Tag Archives: balderdash

Wordy board games


Game-playing is and always has been a central part of the human experience and is as vital to – and reflective of – a society’s culture as music, dance, literature or the other arts. Chess, checkers (known as draughts in British English), and backgammon are board games that date back thousands of years — and they weren’t even the first of their kind. Senet, found in Predynastic and First Dynasty burials of Egypt c. 3500 BC and 3100 BC respectively, is the oldest known board game (four sets were found in Tutankhamun’s tomb); other such forms of ancient entertainment were Mehen, from Predynastic Egypt; Go, originating in China; Patolli, originating in Mesoamerica played by the ancient Aztec; and Pachisi and Chaupar, ancient board games of India. What these games share is the goal of outwitting one’s opponent by strategically seizing points, property or territory using a process or combination of counting, logic, or luck.

Board games predated the development of writing and literacy, and although it’s no surprise that language eventually found its way into the world of parlor entertainment, it seems to have taken its time, only joining the fun in the 19th century when board and parlor games started to develop and broaden to amuse and entertain the whole family rather than just the older, nerdier teenagers and adults. Words in all their glory — whether strutting their spellings, their definitions, or their usage in expressions and phrases — now form the basis of a number of popular modern games that have been enjoyed by humans large and small over the past century.

Incidentally, it’s interesting to note that board games are given “publication” dates: I didn’t realize that games were “published”, like books — and it seems especially strange when the games in question have nothing to do with language.

Here are some of the more popular and enduring wordy board games, with their tag-lines and a very brief description of their rules and origins. Any others I’ve missed?



“Crossword game”: The grand old man of word games: two to four players score points by placing tiles — each bearing a single letter — onto a board in such a way that the tiles form words, crossword-style. The words must be defined in a standard dictionary.

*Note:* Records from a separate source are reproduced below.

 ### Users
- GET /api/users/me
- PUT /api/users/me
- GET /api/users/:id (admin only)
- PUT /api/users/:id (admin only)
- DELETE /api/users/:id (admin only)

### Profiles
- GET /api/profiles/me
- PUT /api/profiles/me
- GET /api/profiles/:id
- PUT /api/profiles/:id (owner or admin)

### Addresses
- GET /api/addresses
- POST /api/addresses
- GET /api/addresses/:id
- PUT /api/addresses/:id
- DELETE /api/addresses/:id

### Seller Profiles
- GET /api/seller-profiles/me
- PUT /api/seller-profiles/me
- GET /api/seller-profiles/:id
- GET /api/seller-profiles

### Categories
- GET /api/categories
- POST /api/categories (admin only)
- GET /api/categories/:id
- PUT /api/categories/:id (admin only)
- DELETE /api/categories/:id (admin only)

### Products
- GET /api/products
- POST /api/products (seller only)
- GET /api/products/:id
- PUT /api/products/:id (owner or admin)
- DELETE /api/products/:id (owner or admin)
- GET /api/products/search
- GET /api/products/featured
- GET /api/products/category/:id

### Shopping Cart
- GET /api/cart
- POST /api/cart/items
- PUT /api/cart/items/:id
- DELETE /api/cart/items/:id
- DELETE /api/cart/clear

The first version of Scrabble was created in 1938 by the American architect Alfred Butts under the name “Criss-Crosswords”, as a variation on an earlier word game he invented called Lexiko. In 1948, James Brunot, a resident of Newtown, Connecticut, bought the manufacturing rights in exchange for giving Butts royalties on sales. Brunot made some slight changes to the board, simplified the rules, and changed the game’s name to “Scrabble”, which means “to scratch frantically”. Legend has it that Scrabble‘s big break came in 1952 when Jack Straus, president of Macy’s, played the game on vacation and placed a large order for his department store …




“The game of words”: Reminiscent of the simple two-person game Hangman, up to 4 players try to guess a word chosen by another player by revealing specific letters. Probe was introduced in 1964 by Parker Brothers.

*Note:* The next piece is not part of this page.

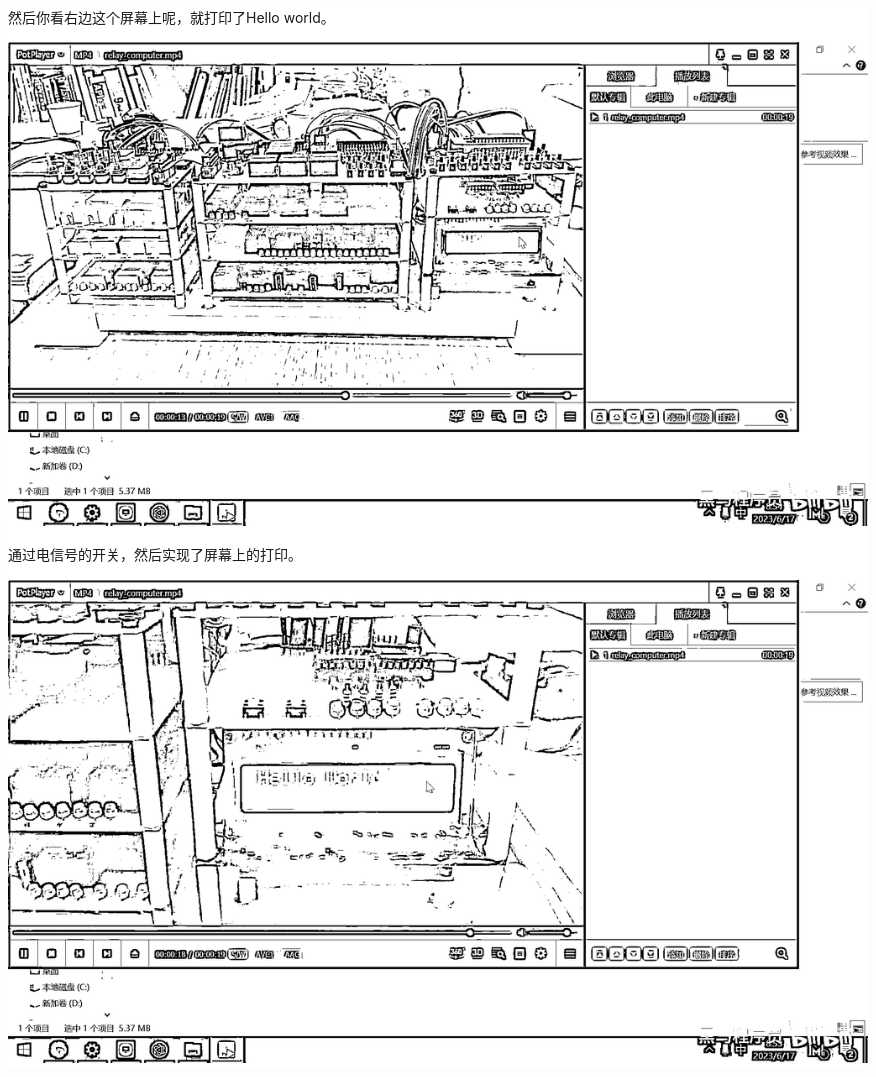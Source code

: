 然后你看右边这个屏幕上呢，就打印了Hello world。

![](img/318696501a280c3fde8dacf6df304912_13.png)

通过电信号的开关，然后实现了屏幕上的打印。

![](img/318696501a280c3fde8dacf6df304912_15.png)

“The 3-minute word search game”: Using a plastic grid onto which lettered dice are shaken and settled (with a single letter facing up),  players search against the clock for words that can be spelled from adjacent cubes, ie. those neighboring each other horizontally, vertically, and diagonally. Invented by Alan Turoff in 1972 for Parker Brothers. Turoff’s wife was also a toy designer, and they exchanged their marriage vows to the tune of “Babes in Toyland”.




2 to 6 players  score points by thinking of names – unique among players in the particular round — of  items in different categories with a given initial letter, all against the clock. Published in 1988 (the designer seems to be unknown).




“The game of unspeakable fun”: The object of the game is for a player to get her partner or team to guess the word on her card by defining it without using the word itself or any of the five additional words listed on the card. Taboo was designed by Brian Hersch and published in 1989 by Hasbro.


Apples to Apples:


“The game of hilarious comparisons”: From two decks of cards — adjectives and nouns —   a player (referee) selects an adjective card; the other players choose and play from the noun cards in their hands the nouns that best match the chosen adjective. The referee then chooses the noun card that appeals most to them and awards the card to whoever played it. Designed by Matthew Kirby and Mark Alan Osterhaus, it was published in 1999 by Out of the Box publishing.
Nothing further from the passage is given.